36氪 ·  Jan 22, 2020 12:09

Original title: Frontline丨Uber Compromise: Online ride-hailing drivers can set their own prices and are not penalized for refusing orders  

Under pressure from California's new work laws, Uber is constantly compromising. According to the Wall Street Journal, Uber is testing a new policy in California that allows drivers to set their own ride prices under certain circumstances. Drivers can increase the price specified by Uber by 10%, up to 5 times the original taxi price.

California's Act No. 5 passed on September 18 last year stipulates that online ride-hailing drivers should be regular employees rather than independent contractors, which means Uber/LyftAnd sharing economy companies need to provide drivers with benefits such as minimum wage guarantees, overtime pay, unemployment insurance, and workers' compensation.

According to The Verge, some experts estimate that employee labor costs are 20% to 30% higher than contractors' employee costs, which is equivalent to spending hundreds of millions of dollars on Uber and Lyft every year. This time, Uber hopes to allow drivers to earn more income independently by adjusting the new pricing policy.

Uber has continued to fight. Over the past five years, the company, together with other online car-hailing companies, has persuaded the governments of more than a dozen other states to pass laws that classify drivers as contractors. Next, Uber will also jointly invest 60 million US dollars with Lyft to support California's voting plan and seek to push ahead with legislative amendments.

However, at present, the bill is a foregone conclusion, and Uber has to compromise more rights for drivers in order to ease the conflict.

Previously, Uber also allowed California drivers to obtain information such as travel time, distance, destination, and estimated fares in advance.

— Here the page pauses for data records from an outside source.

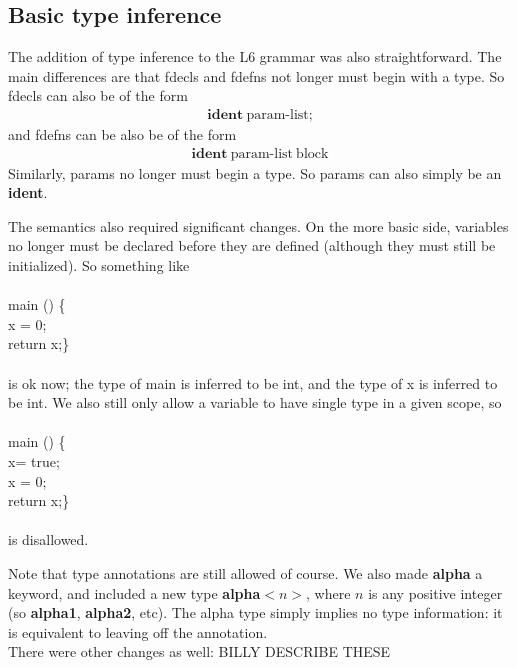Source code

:\documentclass{article}
\begin{document}
\subsection{Basic type inference}
The addition of type inference to the L6 grammar was also straightforward. The main differences are that fdecls and fdefns not longer must begin with a type. So fdecls can also be of the form
\begin{align*}
\textbf{ident} \ \textrm{param-list};
\end{align*}
and fdefns can be also be of the form
\begin{align*}
\textbf{ident} \ \textrm{param-list} \ \textrm{block}
\end{align*}
Similarly, params no longer must begin a type. So params can also simply be an \textbf{ident}.

The semantics also required significant changes. On the more basic side, variables no longer must be declared before they are defined (although they must still be initialized). So something like\\
\\
main () \{\\
 x = 0;\\
 return x;\}\\
 \\
is ok now; the type of main is inferred to be int, and the type of x is inferred to be int. We also still only allow a variable to have single type in a given scope, so\\
\\
main () \{\\
 x= true;\\
 x = 0;\\
 return x;\}\\
 \\
is disallowed. 

Note that type annotations are still allowed of course. We also made \textbf{alpha} a keyword, and included a new type \textbf{alpha}$<n>$, where $n$ is any positive integer (so \textbf{alpha1}, \textbf{alpha2}, etc). The alpha type simply implies no type information: it is equivalent to leaving off the annotation.\\

There were other changes as well: BILLY DESCRIBE THESE
\end{document}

Drivers can also refuse any ride requests without being penalized; California drivers will also no longer receive the exact price, and the final price depends on the actual time and distance; passengers can also set specific drivers as “favorites” so that drivers can get repeat customers again.

New York is the city with the largest market share for Uber and Lyft. New York City recently passed regulations setting minimum wage for drivers and has also re-suspended new rental vehicle licenses. This means that Uber and Lyft cannot continue to expand in New York; they can only maintain the size of their current vehicles.

Not only is it based in the US, Uber is under tremendous policy pressure overseas. Not long ago, local governments in London, Colombia, and Germany all filed lawsuits against Uber. The conflict is due to Uber's failure to handle competitive relationships with traditional taxis and local online car-hailing platforms until now, when it landed there, and there are also hidden safety issues.

Bradley Tusk, president of Tusk Ventures, an early investor and advisor to Uber, put it bluntly, “The domino effect is not only possible, it's guaranteed.” Until Uber becomes truly profitable and is recognized by investors in the secondary market, Uber's open and secret battles with local authorities may even intensify in the future.

The advantage of online car-hailing over traditional cruise taxis is that prices are more transparent and cheaper. The platform, as a third party, intervenes in management, and can handle drivers more quickly and directly when they pick orders and refuse to load. However, when Uber is pressured to make adjustments for drivers, the cost is that the user experience has been sacrificed, and users may not continue to pay for Uber's compromising behavior in the future.

The translation is provided by third-party software.